One of the anthology’s most dense introductory essays, on the ‘small compass and tight formal constraints’ of the sonnet, could apply equally well to its own powers of compression. Rule-bound and page-limited – Simon Rae’s introduction to News that Stays News: The 20th Century in Poems compares editing an anthology to doing a crossword puzzle – the Norton’s two volumes manage to give readers ‘infinite riches in a little room’. Little, but expanding. Like its average reader, the Norton has gained weight since 1962. (Four kilos is the latest figure, according to my local greengrocer’s scales.) Designed to be read ‘anywhere – in a coffeehouse, on a bus, or under a tree’, its six thousand pages are now too hefty to prop open, let alone carry. The bloating of the seven successive editions registers the Shandean dilemma that each needs to squeeze in the literature – and literary history – produced since the last one.

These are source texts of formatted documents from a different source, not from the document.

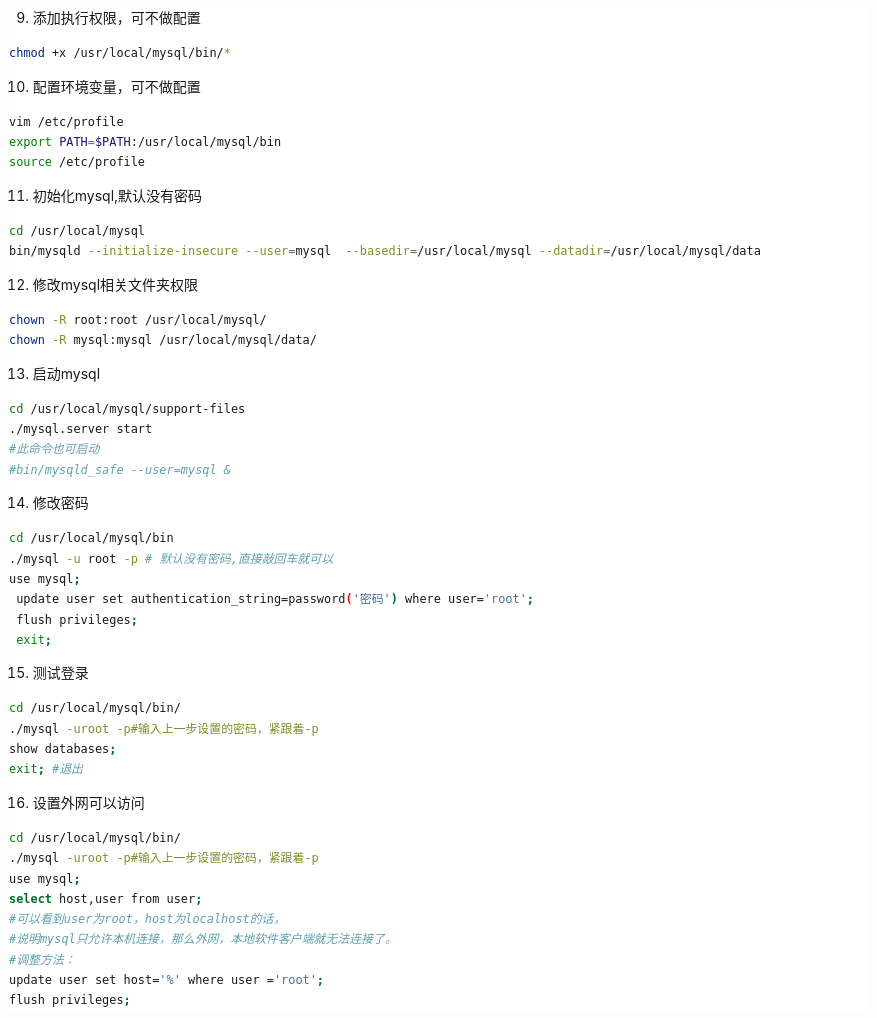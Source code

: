 9. 添加执行权限，可不做配置

```bash
chmod +x /usr/local/mysql/bin/*
```

10. 配置环境变量，可不做配置

```bash
vim /etc/profile
export PATH=$PATH:/usr/local/mysql/bin
source /etc/profile
```

11. 初始化mysql,默认没有密码

```bash
cd /usr/local/mysql
bin/mysqld --initialize-insecure --user=mysql  --basedir=/usr/local/mysql --datadir=/usr/local/mysql/data
```

12. 修改mysql相关文件夹权限

```bash
chown -R root:root /usr/local/mysql/
chown -R mysql:mysql /usr/local/mysql/data/
```

13. 启动mysql

```bash
cd /usr/local/mysql/support-files
./mysql.server start
#此命令也可启动
#bin/mysqld_safe --user=mysql & 
```

14. 修改密码

```bash
cd /usr/local/mysql/bin
./mysql -u root -p # 默认没有密码,直接敲回车就可以
use mysql;
 update user set authentication_string=password('密码') where user='root';
 flush privileges;
 exit;
```

15. 测试登录

```bash
cd /usr/local/mysql/bin/
./mysql -uroot -p#输入上一步设置的密码，紧跟着-p
show databases;
exit; #退出
```

16. 设置外网可以访问

```bash
cd /usr/local/mysql/bin/
./mysql -uroot -p#输入上一步设置的密码，紧跟着-p
use mysql;
select host,user from user;
#可以看到user为root，host为localhost的话，
#说明mysql只允许本机连接，那么外网，本地软件客户端就无法连接了。
#调整方法：
update user set host='%' where user ='root';
flush privileges;
```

This time around, the Norton has found an ingenious way to fuse these two challenges. Opening with Heaney’s powerful new translation of Beowulf and circling back to his own poetry near the end, its structure provides a subtle reminder that any anthology must bridge the gap between past and present. What comes between is rich to the point of indigestibility, crammed with two Shakespeare plays, Paradise Lost unabridged for the first time, A Room of One’s Own entire, and enough editorial apparatus to fill a dozen critical monographs with a glossary and an atlas thrown in. There are appendices geographical, cosmographical, bibliographical and ecclesiographical, not to mention historical outlines, political timelines, a chart explaining decimal currency, and a tabulated taxonomy of the peerage. More to the point, there is a useful appendix on rhythm and metre, a provocative essay on the history and geography of the English language, a series of wide-ranging chapter introductions, and a preface that prises open the question that earlier editions were too diplomatic to ask: what is the meaning of ‘English’, and of ‘literature’?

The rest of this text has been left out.